Justices Eye Evidence for Discovery Rule to Kick In, Beginning Limitations Period in Misdiagnosis Case
The Pennsylvania Supreme Court heard arguments Thursday in Nicolaou v. Martin, which involves a woman seeking to sue a doctor who allegedly misdiagnosed her Lyme disease as multiple sclerosis.
May 18, 2018 at 01:45 PM
4 minute read
Photo: Shutterstock
What is adequate confirmation of a patient's alleged misdiagnosis that would start the clock on the period for suing a doctor?
That was the question at issue during the Pennsylvania Supreme Court's argument Thursday in Nicolaou v.
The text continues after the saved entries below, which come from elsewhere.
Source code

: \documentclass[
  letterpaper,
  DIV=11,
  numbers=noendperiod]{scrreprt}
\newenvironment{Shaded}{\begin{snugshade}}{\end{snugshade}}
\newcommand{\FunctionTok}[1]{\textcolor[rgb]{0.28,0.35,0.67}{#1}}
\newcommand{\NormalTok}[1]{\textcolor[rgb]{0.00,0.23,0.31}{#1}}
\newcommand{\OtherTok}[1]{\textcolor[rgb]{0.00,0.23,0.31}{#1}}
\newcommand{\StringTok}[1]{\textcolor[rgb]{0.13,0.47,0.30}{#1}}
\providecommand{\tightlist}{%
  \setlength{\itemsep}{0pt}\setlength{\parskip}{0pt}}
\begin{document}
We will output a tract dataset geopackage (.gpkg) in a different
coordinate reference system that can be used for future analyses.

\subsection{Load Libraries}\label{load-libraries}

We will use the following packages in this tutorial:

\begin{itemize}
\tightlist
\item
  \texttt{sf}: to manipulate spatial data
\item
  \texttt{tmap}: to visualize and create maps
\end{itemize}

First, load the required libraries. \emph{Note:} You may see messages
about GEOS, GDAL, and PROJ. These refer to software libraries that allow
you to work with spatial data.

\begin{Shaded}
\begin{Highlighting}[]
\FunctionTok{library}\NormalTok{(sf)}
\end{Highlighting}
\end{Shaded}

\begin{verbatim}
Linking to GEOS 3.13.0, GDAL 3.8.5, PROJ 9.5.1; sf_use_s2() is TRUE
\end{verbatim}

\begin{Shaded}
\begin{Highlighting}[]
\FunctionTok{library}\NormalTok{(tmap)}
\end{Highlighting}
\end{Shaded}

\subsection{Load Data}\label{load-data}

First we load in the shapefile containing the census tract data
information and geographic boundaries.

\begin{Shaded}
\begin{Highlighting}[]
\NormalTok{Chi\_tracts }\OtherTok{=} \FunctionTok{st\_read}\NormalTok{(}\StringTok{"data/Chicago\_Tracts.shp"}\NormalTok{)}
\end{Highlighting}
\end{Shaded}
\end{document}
Martin, which involves a woman seeking to sue a doctor who allegedly misdiagnosed her Lyme disease as multiple sclerosis.
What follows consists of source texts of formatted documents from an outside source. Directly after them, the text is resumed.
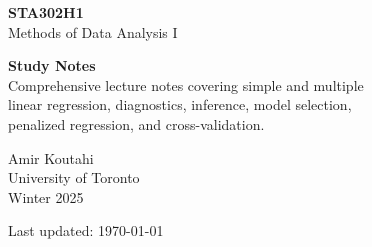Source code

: \documentclass[11pt,a4paper]{article}
\begin{document}
\begin{titlepage}
\centering
\vspace*{2cm}

{\Huge\bfseries\color{defblue} STA302H1}\\[0.5cm]
{\LARGE Methods of Data Analysis I}\\[1.5cm]

\begin{tcolorbox}[
    colback=defblue!5,
    colframe=defblue!60!black,
    width=0.7\textwidth,
    arc=4pt,
    boxrule=1pt,
    halign=center
]
{\Large\bfseries Study Notes}\\[0.3cm]
{\normalsize Comprehensive lecture notes covering simple and multiple\\
linear regression, diagnostics, inference, model selection,\\
penalized regression, and cross-validation.}
\end{tcolorbox}

\vspace{2cm}

{\Large Amir Koutahi}\\[0.5cm]
{\large University of Toronto}\\[0.3cm]
{\large Winter 2025}

\vfill
{\small Last updated: \today}
\end{titlepage}

\newpage
\tableofcontents
\newpage













\end{document}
According to Nancy Nicolaou's lawyer, Nathan Murawsky of Hamburg, Rubin, Mullin, Maxwell & Lupin, there are several disputed factors, including her doctor holding fast to his diagnosis of multiple sclerosis and his client's inability to pay for a diagnostic test, and therefore the issue needs to go before a jury. His client's case was tossed out on summary judgement.
Murawsky told the justices that both the trial court and the en banc Superior Court panel, which each agreed that the case needed to be tossed due to the statute of limitations, had displayed a “deliberate ignorance” of the facts,” and “never engaged in a discussion” about what could have delayed Nicolaou in discovering she suffered from Lyme disease rather than multiple sclerosis.
Last year, a split Superior Court panel determined that numerous pieces of evidence, including Facebook posts made soon after her multiple sclerosis diagnosis, indicated she suspected she had Lyme disease more than two years before the statute of limitations allowing her to sue over the diagnosis expired.
Although the Superior Court's ruling affirmed a decision from the Lehigh County Court of Common Pleas that tossed the case on summary judgment, it also marked the reversal of a three-judge panel of the Superior Court, which had called for the statute of limitations issue to be resolved by a jury.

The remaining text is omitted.